For another example, the patent literature CN216841070U discloses a destructive-bypass-resistant U-lock, comprising a latch and an anti-skid sleeve, an engaging slot being provided in each side of the latch, a first snap-fit being provided at an upper portion of an inner wall of the engaging slot, a second snap-fit being provided at a lower portion of the inner wall of the engaging slot, a U-lock body being engaged with the inner wall of the engaging slot, a first retention slot being provided at an outer wall of the U-lock body, a second retention slot being provided at the outer wall of the U-lock body. Due to provision of an anti-cutting layer formed of cotton thread, an electric or hand saw attempting to destructively bypass the U-lock first encounters the anti-cutting layer, where the cotton thread of the anti-cutting layer would be wound around the outer wall of the electric or hand saw, leading to malfunction of the electric or hand saw; in addition, the barrier layer as provided is formed of a high chromium cast steel material which has a high hardness and is resistant to direct cutting, with sparks and noises being generated during cutting easily giving an alarming effect.

However, in practice, the existing U-locks such as those described supra are not strong enough in their anti-cutting property. It is desirable to further improve the anti-cutting property of the shackle.

SUMMARY

Embodiments of the disclosure provide a lock apparatus, which overcomes the insufficient anti-cutting strength of shackles and further strengthens the anti-cutting property of shackles.

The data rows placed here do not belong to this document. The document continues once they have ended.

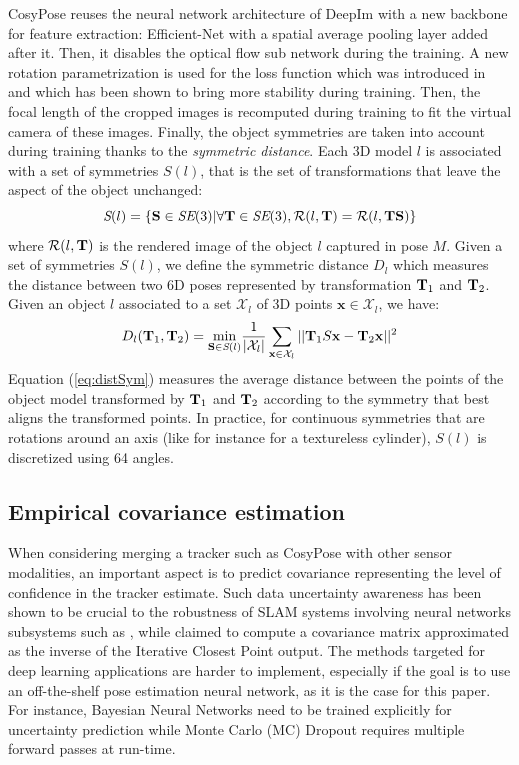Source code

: CosyPose reuses the neural network architecture of DeepIm with a new backbone for feature extraction: Efficient-Net \cite{tan2020efficientnet} with a spatial average pooling layer added after it. Then, it disables the optical flow sub network during the training. A new rotation parametrization is used for the loss function which was introduced in \cite{zhou2020continuity} and which has been shown to bring more stability during training. Then, the focal length of the cropped images is recomputed during training to fit the virtual camera of these images. Finally, the object symmetries are taken into account during training thanks to the \textit{symmetric distance}. Each 3D model $l$ is associated with a set of symmetries $S(l)$, that is the set of transformations that leave the aspect of the object unchanged:
\begin{equation}
    \textit{S}(l) = \left \{ {\bf S} \in \textit{SE}(3) | \forall {\bf T} \in \textit{SE}(3), \mathcal{R}(l,{\bf T}) = \mathcal{R}(l,{\bf T} {\bf S})\right \}
\end{equation}
where $\mathcal{R}(l,{\bf T})$ is the rendered image of the object $l$ captured in pose $M$. Given a set of symmetries $S(l)$, we define the symmetric distance $D_l$ which measures the distance between two 6D poses represented by transformation ${\bf T}_1$ and ${\bf T}_2$. Given an object $l$ associated to a set $\mathcal{X}_l$ of 3D points $\mathbf{x} \in \mathcal{X}_l$, we have:
\begin{equation}
    D_l({\bf T}_1, {\bf T}_2) = \underset{{\bf S} \in \textit{S}(l)}{\text{min}} \frac{1}{|\mathcal{X}_l|} \sum_{\mathbf{x} \in \mathcal{X}_l} ||{\bf T}_1 S\mathbf{x} - {\bf T}_2\mathbf{x} ||^2
    \label{eq:distSym}
\end{equation}
Equation (\ref{eq:distSym}) measures the average distance between the points of the object model transformed by ${\bf T}_1$ and ${\bf T}_2$ according to the symmetry that best aligns the transformed points. In practice, for continuous symmetries  that are rotations around an axis (like for instance for a textureless cylinder), $S(l)$ is discretized using 64 angles.


\subsection{Empirical covariance estimation}

When considering merging a tracker such as CosyPose with other sensor modalities, an important aspect is to predict covariance representing the level 
of confidence in the tracker estimate. Such data uncertainty awareness has been shown to be crucial to the robustness of SLAM systems involving neural networks 
subsystems such as \cite{yang2020d3vo}, while \cite{SalasMoreno2013SLAMSL} claimed to compute a covariance matrix approximated as the inverse of the 
Iterative Closest Point output. The methods targeted for deep learning applications are harder to implement, especially if the goal 
is to use an off-the-shelf pose estimation neural network, as it is the case for this paper. For instance, Bayesian Neural Networks \cite{jospin2020hands} 
need to be trained explicitly for uncertainty prediction while Monte Carlo (MC) Dropout \cite{gal2016dropout} requires multiple forward passes at run-time.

The disclosure adopts a technical solution infra: a lock apparatus comprising a lock body and a shackle, the shackle comprising a primary structure, the primary structure comprising two engaging heads inserted into the lock body for being engagingly locked and a link segment which is located between the two engaging heads and exposed out of the lock body, the link segment having at least one arcuate bent section, wherein a diamond layer is applied to a surface of the link segment, a thickness B of the diamond layer being greater than or equal to 0.2 mm, a center radius R of the arcuate bent section being greater than or equal to 15 mm, a central angle of the arcuate bent section being in a range from 30° to 150°.

With the technical solution noted supra, the disclosure offers the following advantages: the diamond layer of predetermined thickness B on the surface of the link segment is well resistant to unauthorized cutting with a conventional tool, so that the anti-cutting property of the shackle is notably enhanced. Meanwhile, the potentially breakable portion of the diamond layer is strengthened. By limiting the center radius R and the central angle of the arcuate bent section from being too small, the potential stress concentration arising during processing of the diamond layer is effectively eliminated, which enhances the anti-bashing and break-proof property of the diamond layer at the arcuate bent section and further improves safety of the lock apparatus.

Furthermore, the center radius R of the arcuate bent section is greater than or equal to a diameter D of the link segment. With this technical solution, by associating R with D, R may be adjusted for different models of lock apparatuses based on the diameter of the bar material used by the shackle, ensuring that the stress concentration issue does not easily occur when processing the diamond layer on the shackle of various models of lock apparatuses.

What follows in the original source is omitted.